Saved entries
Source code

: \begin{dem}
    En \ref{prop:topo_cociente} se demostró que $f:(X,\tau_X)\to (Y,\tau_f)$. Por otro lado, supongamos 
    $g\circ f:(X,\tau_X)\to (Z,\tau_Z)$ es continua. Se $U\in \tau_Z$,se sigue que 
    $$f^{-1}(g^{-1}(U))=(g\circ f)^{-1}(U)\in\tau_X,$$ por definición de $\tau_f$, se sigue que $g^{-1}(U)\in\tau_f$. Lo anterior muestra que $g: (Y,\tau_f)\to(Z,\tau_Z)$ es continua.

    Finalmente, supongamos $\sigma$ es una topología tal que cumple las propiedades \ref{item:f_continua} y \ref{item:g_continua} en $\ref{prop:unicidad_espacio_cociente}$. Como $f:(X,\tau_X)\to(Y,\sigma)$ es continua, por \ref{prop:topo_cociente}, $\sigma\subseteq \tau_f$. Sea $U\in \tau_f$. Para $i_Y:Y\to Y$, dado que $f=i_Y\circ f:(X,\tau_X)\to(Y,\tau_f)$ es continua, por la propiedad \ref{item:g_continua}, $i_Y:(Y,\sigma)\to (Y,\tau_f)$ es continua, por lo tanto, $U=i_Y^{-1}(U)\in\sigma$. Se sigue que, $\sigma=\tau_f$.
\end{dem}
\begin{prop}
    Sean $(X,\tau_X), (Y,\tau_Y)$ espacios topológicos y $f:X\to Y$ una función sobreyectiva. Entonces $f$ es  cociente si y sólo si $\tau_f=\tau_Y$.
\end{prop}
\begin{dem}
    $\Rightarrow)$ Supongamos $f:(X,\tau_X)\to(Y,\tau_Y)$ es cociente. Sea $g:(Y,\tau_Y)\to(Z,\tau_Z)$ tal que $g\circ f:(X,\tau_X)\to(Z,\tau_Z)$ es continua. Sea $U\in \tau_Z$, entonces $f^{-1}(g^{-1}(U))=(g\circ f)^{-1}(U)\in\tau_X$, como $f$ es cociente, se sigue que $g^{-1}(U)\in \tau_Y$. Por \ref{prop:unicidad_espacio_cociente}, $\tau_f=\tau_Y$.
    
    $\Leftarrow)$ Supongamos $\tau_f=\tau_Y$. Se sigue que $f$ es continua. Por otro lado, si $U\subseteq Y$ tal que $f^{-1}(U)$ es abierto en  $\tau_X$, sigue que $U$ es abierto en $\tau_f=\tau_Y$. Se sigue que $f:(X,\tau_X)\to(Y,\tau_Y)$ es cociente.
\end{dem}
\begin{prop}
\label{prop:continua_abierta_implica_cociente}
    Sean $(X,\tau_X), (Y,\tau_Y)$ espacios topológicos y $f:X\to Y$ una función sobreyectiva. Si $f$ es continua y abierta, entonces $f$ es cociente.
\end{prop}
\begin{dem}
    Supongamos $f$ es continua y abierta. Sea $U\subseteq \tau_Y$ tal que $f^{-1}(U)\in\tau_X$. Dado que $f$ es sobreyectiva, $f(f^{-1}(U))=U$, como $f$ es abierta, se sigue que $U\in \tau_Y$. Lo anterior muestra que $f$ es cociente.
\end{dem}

**Work task**
Pull out every line of the records that includes the string "sobreyectiva".

**Worked solution**
    Sean $(X,\tau_X), (Y,\tau_Y)$ espacios topológicos y $f:X\to Y$ una función sobreyectiva. Entonces $f$ es  cociente si y sólo si $\tau_f=\tau_Y$.
    Sean $(X,\tau_X), (Y,\tau_Y)$ espacios topológicos y $f:X\to Y$ una función sobreyectiva. Si $f$ es continua y abierta, entonces $f$ es cociente.
    Supongamos $f$ es continua y abierta. Sea $U\subseteq \tau_Y$ tal que $f^{-1}(U)\in\tau_X$. Dado que $f$ es sobreyectiva, $f(f^{-1}(U))=U$, como $f$ es abierta, se sigue que $U\in \tau_Y$. Lo anterior muestra que $f$ es cociente.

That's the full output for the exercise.